■ TASK DIRECTIONS
Please quote exactly the lines below from the line containing "Les modifications RTT" to the line containing "Les changements marqués", both lines included, and nothing else.

■ DATASET ENTRIES
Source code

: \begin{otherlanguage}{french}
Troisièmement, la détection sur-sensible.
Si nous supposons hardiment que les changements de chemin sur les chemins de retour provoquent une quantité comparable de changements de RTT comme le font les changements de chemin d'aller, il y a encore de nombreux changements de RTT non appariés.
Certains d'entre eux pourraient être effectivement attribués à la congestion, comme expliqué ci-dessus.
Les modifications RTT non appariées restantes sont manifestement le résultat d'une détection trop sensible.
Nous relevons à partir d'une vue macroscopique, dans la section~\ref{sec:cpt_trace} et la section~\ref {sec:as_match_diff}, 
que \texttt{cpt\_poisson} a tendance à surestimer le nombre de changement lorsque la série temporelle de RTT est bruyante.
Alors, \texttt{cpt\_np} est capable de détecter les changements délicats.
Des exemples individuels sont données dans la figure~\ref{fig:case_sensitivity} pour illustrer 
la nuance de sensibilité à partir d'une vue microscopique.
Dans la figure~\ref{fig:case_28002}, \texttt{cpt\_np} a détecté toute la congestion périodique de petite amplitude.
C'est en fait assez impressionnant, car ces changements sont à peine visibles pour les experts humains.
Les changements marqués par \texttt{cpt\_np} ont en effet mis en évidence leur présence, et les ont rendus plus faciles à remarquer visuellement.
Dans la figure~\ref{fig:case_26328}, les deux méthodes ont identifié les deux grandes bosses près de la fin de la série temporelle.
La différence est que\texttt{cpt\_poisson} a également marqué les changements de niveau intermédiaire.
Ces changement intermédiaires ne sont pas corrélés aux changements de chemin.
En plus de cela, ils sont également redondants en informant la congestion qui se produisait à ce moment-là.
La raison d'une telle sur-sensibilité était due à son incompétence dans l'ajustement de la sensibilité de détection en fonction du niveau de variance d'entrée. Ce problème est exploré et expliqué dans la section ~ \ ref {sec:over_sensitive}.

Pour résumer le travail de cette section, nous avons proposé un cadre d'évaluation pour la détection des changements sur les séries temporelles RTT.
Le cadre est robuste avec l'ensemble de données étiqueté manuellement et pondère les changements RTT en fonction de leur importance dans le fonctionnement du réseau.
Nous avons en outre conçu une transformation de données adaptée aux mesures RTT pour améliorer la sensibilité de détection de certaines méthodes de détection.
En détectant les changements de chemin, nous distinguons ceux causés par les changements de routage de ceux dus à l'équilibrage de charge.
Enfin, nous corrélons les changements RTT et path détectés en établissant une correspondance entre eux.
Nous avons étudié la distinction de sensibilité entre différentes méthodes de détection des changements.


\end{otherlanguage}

■ EXERCISE RESPONSE
Les modifications RTT non appariées restantes sont manifestement le résultat d'une détection trop sensible.
Nous relevons à partir d'une vue macroscopique, dans la section~\ref{sec:cpt_trace} et la section~\ref {sec:as_match_diff}, 
que \texttt{cpt\_poisson} a tendance à surestimer le nombre de changement lorsque la série temporelle de RTT est bruyante.
Alors, \texttt{cpt\_np} est capable de détecter les changements délicats.
Des exemples individuels sont données dans la figure~\ref{fig:case_sensitivity} pour illustrer 
la nuance de sensibilité à partir d'une vue microscopique.
Dans la figure~\ref{fig:case_28002}, \texttt{cpt\_np} a détecté toute la congestion périodique de petite amplitude.
C'est en fait assez impressionnant, car ces changements sont à peine visibles pour les experts humains.
Les changements marqués par \texttt{cpt\_np} ont en effet mis en évidence leur présence, et les ont rendus plus faciles à remarquer visuellement.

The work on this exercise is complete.